A lapse of insurance can make a huge difference in the cost of your policy. The lapse of even just twenty-four hours can take your low-risk insurance policy and turn it into something astronomical. Your insurance company will likely tell you there is not much you can do other than wait out the six months paying the rate of a high-risk driver, and then they can move you back into the standard insurance platform. Sometimes they are right, but that is not always the case. Here is some of your potential recourse.
It is a misconception that each person on the policy must not have a lapse of coverage to qualify for the standard platform. Only one driver listed on the policy needs to have continuous coverage over the last six months to avoid the lapse of insurance surcharge.

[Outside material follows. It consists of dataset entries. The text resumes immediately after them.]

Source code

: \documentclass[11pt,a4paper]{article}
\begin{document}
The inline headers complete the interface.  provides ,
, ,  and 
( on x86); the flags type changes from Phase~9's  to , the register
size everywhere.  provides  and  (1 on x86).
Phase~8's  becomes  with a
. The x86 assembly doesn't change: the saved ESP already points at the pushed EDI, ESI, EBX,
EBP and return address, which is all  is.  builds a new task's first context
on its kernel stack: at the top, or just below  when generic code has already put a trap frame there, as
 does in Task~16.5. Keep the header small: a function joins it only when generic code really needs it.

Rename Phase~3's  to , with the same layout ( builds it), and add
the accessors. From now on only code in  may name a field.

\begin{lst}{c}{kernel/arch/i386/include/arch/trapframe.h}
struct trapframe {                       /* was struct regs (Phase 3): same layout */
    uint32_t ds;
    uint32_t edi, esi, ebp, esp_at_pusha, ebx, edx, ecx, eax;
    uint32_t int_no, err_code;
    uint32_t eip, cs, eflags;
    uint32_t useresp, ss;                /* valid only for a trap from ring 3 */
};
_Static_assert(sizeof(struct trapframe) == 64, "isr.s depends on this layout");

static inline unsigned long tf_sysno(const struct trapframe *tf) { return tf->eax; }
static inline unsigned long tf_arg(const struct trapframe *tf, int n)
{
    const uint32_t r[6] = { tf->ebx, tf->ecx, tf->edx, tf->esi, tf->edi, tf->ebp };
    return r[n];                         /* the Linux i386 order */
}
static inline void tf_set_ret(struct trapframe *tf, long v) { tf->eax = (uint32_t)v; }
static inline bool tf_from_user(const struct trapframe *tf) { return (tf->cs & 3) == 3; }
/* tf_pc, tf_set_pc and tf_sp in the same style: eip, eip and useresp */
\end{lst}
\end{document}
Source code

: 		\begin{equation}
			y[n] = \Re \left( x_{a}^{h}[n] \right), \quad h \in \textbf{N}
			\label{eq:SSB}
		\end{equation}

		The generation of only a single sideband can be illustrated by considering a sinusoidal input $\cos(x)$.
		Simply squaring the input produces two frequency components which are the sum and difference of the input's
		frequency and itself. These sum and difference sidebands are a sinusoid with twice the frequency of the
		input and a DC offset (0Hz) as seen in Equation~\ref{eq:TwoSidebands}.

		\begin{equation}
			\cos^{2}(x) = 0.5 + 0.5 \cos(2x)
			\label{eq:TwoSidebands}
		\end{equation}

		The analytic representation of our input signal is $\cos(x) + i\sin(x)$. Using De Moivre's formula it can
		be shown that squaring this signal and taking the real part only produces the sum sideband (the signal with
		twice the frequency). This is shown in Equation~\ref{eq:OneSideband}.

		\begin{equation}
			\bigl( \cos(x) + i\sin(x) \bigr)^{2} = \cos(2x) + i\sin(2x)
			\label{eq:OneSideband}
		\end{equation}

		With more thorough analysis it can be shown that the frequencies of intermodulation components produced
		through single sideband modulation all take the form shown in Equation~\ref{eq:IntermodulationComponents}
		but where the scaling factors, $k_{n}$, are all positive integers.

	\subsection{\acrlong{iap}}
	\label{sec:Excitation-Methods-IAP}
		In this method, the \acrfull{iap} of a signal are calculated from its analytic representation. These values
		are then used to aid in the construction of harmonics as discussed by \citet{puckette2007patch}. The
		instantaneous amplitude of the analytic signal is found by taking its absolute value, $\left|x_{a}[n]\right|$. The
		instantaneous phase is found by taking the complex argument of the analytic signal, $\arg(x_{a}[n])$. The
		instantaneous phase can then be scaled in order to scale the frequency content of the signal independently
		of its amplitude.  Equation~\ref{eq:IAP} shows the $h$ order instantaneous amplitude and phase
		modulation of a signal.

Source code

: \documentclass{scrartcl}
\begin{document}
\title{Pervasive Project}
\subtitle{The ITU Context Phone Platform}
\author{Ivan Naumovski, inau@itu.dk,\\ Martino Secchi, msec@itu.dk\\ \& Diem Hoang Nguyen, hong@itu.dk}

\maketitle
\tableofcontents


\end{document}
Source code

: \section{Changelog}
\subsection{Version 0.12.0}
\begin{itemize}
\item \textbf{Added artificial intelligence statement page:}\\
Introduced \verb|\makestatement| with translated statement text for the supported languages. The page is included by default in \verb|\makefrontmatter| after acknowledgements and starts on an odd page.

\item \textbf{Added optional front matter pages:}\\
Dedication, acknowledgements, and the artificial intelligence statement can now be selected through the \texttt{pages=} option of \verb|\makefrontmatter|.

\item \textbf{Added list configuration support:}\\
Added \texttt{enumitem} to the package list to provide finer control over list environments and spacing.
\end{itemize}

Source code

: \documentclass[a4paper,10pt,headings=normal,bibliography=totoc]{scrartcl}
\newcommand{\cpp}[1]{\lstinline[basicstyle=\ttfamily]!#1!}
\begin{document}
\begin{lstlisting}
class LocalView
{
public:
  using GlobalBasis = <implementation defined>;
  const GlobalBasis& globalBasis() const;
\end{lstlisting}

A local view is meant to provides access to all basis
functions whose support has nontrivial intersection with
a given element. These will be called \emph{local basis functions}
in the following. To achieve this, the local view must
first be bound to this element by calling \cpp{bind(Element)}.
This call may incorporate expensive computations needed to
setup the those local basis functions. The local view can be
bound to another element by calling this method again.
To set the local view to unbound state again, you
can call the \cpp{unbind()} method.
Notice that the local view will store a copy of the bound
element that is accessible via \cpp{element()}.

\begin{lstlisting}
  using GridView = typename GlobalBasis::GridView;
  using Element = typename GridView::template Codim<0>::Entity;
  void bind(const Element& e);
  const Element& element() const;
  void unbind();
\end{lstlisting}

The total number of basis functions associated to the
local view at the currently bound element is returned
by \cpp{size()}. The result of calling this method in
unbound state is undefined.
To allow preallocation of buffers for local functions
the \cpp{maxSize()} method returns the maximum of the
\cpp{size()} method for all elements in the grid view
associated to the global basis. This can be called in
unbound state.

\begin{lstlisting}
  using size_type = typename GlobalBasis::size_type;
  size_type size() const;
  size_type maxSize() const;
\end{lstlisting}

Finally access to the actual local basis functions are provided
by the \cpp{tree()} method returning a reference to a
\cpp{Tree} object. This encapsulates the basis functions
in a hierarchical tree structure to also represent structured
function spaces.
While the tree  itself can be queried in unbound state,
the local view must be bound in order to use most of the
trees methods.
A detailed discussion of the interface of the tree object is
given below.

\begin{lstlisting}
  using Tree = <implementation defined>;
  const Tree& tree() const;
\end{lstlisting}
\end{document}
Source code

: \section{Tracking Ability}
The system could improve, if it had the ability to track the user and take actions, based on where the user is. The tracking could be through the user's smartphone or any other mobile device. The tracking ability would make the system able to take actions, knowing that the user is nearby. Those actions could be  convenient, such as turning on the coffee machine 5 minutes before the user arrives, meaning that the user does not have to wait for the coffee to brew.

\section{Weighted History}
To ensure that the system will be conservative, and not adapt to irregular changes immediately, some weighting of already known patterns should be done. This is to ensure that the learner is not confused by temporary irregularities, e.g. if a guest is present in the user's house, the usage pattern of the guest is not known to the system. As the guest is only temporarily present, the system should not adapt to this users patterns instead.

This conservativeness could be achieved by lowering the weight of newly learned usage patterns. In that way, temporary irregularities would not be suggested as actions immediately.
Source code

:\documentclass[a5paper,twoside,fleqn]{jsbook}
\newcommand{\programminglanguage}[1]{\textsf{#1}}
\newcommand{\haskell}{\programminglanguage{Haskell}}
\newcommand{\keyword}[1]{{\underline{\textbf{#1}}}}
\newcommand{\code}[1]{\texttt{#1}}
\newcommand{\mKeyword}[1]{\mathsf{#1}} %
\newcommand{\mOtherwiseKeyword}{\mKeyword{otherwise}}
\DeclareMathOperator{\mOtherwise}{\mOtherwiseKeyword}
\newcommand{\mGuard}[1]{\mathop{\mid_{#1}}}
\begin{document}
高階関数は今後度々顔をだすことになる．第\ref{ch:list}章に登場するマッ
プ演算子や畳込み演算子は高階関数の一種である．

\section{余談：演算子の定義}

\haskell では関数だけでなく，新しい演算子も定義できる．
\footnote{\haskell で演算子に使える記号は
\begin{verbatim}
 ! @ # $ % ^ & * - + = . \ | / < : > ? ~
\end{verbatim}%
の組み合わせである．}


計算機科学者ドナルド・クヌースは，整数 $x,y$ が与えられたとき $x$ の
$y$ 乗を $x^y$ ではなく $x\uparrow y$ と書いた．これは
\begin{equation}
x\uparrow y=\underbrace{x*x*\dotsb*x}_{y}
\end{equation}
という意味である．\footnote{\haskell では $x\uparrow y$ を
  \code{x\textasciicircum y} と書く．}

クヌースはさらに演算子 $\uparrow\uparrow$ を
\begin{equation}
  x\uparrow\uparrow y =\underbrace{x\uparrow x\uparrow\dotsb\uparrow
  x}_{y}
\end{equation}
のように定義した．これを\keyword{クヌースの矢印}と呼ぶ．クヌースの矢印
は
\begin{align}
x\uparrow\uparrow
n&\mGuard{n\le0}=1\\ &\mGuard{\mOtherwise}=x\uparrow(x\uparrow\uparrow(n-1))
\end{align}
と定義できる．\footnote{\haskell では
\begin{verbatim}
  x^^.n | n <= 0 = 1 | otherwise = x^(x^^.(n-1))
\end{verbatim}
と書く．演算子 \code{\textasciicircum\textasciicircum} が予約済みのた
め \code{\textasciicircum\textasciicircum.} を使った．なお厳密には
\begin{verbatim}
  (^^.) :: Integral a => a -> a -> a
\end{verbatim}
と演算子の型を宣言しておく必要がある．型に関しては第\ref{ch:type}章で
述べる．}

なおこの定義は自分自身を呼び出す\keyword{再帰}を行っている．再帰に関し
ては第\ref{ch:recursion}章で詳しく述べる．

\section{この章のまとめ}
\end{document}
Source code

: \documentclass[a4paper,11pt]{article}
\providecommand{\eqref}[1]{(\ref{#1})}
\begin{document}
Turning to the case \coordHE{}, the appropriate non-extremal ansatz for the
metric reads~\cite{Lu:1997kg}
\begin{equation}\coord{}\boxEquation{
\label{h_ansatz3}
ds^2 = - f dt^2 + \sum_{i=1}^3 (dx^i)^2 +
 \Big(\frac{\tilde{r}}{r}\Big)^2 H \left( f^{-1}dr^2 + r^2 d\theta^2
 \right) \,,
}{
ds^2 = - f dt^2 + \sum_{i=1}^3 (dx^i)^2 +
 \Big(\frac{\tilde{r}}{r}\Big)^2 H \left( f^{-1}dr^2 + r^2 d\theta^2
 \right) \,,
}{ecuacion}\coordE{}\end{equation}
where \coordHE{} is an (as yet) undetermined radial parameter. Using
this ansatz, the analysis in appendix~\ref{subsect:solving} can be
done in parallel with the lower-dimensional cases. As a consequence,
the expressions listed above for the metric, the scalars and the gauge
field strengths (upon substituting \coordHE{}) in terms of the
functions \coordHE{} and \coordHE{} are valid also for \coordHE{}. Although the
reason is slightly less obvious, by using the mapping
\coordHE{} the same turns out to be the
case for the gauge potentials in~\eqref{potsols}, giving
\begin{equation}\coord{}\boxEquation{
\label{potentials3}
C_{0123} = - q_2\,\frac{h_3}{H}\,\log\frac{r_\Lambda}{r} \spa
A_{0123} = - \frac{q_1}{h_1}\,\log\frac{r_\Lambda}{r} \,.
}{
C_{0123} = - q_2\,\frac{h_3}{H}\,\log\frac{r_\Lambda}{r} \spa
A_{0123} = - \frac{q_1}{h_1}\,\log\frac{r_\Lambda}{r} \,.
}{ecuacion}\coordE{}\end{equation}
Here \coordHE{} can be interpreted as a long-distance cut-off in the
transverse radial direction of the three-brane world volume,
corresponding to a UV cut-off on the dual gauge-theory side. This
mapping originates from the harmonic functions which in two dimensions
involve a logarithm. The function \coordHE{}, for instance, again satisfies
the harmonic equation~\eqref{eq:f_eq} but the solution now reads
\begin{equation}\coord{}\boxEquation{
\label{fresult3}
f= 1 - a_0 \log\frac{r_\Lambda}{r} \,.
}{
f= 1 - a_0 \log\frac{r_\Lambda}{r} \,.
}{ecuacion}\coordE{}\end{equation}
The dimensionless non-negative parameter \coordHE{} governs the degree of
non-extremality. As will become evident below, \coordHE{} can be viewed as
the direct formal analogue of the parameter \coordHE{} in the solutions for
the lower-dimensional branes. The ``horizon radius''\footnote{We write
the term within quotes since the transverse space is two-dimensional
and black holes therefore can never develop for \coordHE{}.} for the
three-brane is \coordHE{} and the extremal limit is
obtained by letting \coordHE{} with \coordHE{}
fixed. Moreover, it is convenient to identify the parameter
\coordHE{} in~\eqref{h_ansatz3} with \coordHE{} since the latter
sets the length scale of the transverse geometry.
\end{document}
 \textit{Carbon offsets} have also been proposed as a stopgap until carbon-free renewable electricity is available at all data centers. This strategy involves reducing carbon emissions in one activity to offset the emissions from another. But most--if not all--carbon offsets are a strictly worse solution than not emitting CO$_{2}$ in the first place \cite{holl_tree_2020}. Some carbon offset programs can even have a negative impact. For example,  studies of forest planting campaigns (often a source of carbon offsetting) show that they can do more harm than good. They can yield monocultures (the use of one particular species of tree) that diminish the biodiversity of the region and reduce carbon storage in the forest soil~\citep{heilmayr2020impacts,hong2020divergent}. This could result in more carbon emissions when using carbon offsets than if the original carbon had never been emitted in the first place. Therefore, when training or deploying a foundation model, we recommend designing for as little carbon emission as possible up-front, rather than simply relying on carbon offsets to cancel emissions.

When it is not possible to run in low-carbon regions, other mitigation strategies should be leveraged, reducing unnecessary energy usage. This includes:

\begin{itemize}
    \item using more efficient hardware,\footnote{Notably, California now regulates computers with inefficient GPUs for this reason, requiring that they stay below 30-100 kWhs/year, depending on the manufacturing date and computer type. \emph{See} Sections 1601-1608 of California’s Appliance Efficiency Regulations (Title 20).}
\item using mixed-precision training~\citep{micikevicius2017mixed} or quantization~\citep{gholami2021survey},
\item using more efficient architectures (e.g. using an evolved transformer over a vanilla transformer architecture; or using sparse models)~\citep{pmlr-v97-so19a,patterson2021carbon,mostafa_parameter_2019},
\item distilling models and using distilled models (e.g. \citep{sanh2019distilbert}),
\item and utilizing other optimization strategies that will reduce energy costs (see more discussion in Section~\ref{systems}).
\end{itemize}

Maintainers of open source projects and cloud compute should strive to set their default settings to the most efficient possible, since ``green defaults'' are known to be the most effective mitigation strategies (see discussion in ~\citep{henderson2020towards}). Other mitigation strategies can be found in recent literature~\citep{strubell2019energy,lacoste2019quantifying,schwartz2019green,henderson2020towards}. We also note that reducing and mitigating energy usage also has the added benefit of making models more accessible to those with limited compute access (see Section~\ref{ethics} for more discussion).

So if you call a new company and quote your insurance with a driver on your policy who has carried continuous coverage over the last six months, you could cut the cost of your policy down by significant margins.
Most states also calculate risk by "driver averaging." This means if the person you look to add has a lower risk rating then you do; then it reduces the cost of the policy to add that driver. Adding a driver to your policy also does not make them liable for anything you do behind the wheel.
If someone is listed as a titled owner of the vehicle, not only can you add them, but your insurance company may require it. If they are on the title, then they too have an insurable interest in the vehicle.
Anyone who lives in your household may be added to your insurance policy. This could be parents, roommates, whatever the case may be.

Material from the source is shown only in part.